▶ **TASK DESCRIPTION**:
The listing below holds pictures; exclude them. Return exactly the lines from the one with "placeholder" through the one with "The following properties".

▶ **INPUT**:
= = =

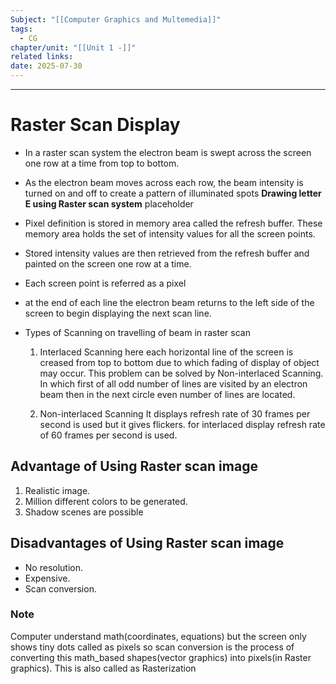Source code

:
 ```yaml
---
Subject: "[[Computer Graphics and Multemedia]]"
tags:
  - CG
chapter/unit: "[[Unit 1 -]]"
related links: 
date: 2025-07-30
---
```


---

# Raster Scan Display

- In a raster scan system the electron beam is swept across the screen one row at a time from top to bottom. 
- As the electron beam moves across each row, the beam intensity is turned on and off to create a pattern of illuminated spots 
**Drawing letter E using Raster scan system**
placeholder

- Pixel definition is stored in memory area called the refresh buffer. These memory area holds the set of intensity values for all the screen points. 
- Stored intensity values are then retrieved from the refresh buffer and painted on the screen one row at a time.
- Each screen point is referred as a pixel 
- at the end of each line the electron beam returns to the left side of the screen to begin displaying the next scan line.
- Types of Scanning on travelling of beam in raster scan
	1. Interlaced Scanning
		here each horizontal line of the screen is creased from top to bottom due to which fading of display of object may occur.
		This problem can be solved by Non-interlaced Scanning. In which first of all odd number of lines are visited by an electron beam then in the next circle even number of lines are located.
		
	2. Non-interlaced Scanning
		It displays refresh rate of 30 frames per second is used but it gives flickers. for interlaced display refresh rate of 60 frames per second is used.

## Advantage of Using Raster scan image
1. Realistic image.
2. Million different colors to be generated.
3. Shadow scenes are possible

## Disadvantages of Using Raster scan image
- No resolution.
- Expensive.
- Scan conversion.


### Note
Computer understand math(coordinates, equations) but the screen only shows tiny dots called as pixels so scan conversion is the process of converting this math_based shapes(vector graphics) into pixels(in Raster graphics). This is also called as Rasterization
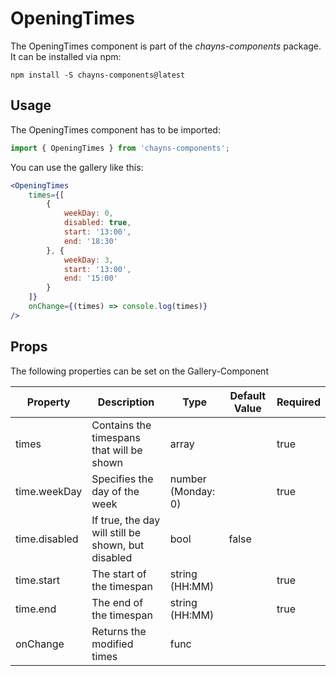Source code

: # OpeningTimes #

The OpeningTimes component is part of the *chayns-components* package. It can be installed via npm:

    npm install -S chayns-components@latest


## Usage ##

The OpeningTimes component has to be imported:

```jsx harmony
import { OpeningTimes } from 'chayns-components';
```

You can use the gallery like this:
```jsx harmony
<OpeningTimes
    times={[
        {
            weekDay: 0,
            disabled: true,
            start: '13:00',
            end: '18:30'
        }, {
            weekDay: 3,
            start: '13:00',
            end: '15:00'
        }
    ]}
    onChange={(times) => console.log(times)}
/>
```


## Props ##

The following properties can be set on the Gallery-Component

| **Property**  | **Description**                                        | **Type**                          | **Default Value** | **Required** |
| ------------  | ----------------------------------------------------   | --------------------------------- | ----------------- | ------------ |
| times         | Contains the timespans that will be shown              | array                             |                   | true         |
| time.weekDay  | Specifies the day of the week                          | number (Monday: 0)                |                   | true         |
| time.disabled | If true, the day will still be shown, but disabled     | bool                              | false             |              |
| time.start    | The start of the timespan                              | string (HH:MM)                    |                   | true         |
| time.end      | The end of the timespan                                | string (HH:MM)                    |                   | true         |
| onChange      | Returns the modified times                             | func                              |                   |              |
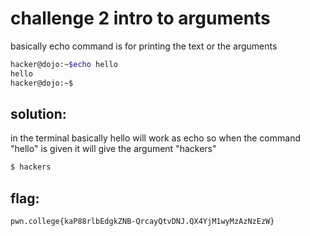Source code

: # challenge 2 intro to arguments
basically echo command is for printing the text or the arguments 
```sh
hacker@dojo:~$echo hello
hello
hacker@dojo:~$
```
## solution:
in the terminal basically hello will work as echo so when the command "hello" is given it will give the argument "hackers"
```sh
$ hackers
```
 ## flag:
 ```
 pwn.college{kaP88rlbEdgkZNB-QrcayQtvDNJ.QX4YjM1wyMzAzNzEzW}
 ```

= = =

▶ **YOUR SOLUTION**:
placeholder

- Pixel definition is stored in memory area called the refresh buffer. These memory area holds the set of intensity values for all the screen points. 
- Stored intensity values are then retrieved from the refresh buffer and painted on the screen one row at a time.
- Each screen point is referred as a pixel 
- at the end of each line the electron beam returns to the left side of the screen to begin displaying the next scan line.
- Types of Scanning on travelling of beam in raster scan
	1. Interlaced Scanning
		here each horizontal line of the screen is creased from top to bottom due to which fading of display of object may occur.
		This problem can be solved by Non-interlaced Scanning. In which first of all odd number of lines are visited by an electron beam then in the next circle even number of lines are located.
		
	2. Non-interlaced Scanning
		It displays refresh rate of 30 frames per second is used but it gives flickers. for interlaced display refresh rate of 60 frames per second is used.

## Advantage of Using Raster scan image
1. Realistic image.
2. Million different colors to be generated.
3. Shadow scenes are possible

## Disadvantages of Using Raster scan image
- No resolution.
- Expensive.
- Scan conversion.


### Note
Computer understand math(coordinates, equations) but the screen only shows tiny dots called as pixels so scan conversion is the process of converting this math_based shapes(vector graphics) into pixels(in Raster graphics). This is also called as Rasterization
Source code

: # OpeningTimes #

The OpeningTimes component is part of the *chayns-components* package. It can be installed via npm:

    npm install -S chayns-components@latest


## Usage ##

The OpeningTimes component has to be imported:

```jsx harmony
import { OpeningTimes } from 'chayns-components';
```

You can use the gallery like this:
```jsx harmony
<OpeningTimes
    times={[
        {
            weekDay: 0,
            disabled: true,
            start: '13:00',
            end: '18:30'
        }, {
            weekDay: 3,
            start: '13:00',
            end: '15:00'
        }
    ]}
    onChange={(times) => console.log(times)}
/>
```


## Props ##

The following properties can be set on the Gallery-Component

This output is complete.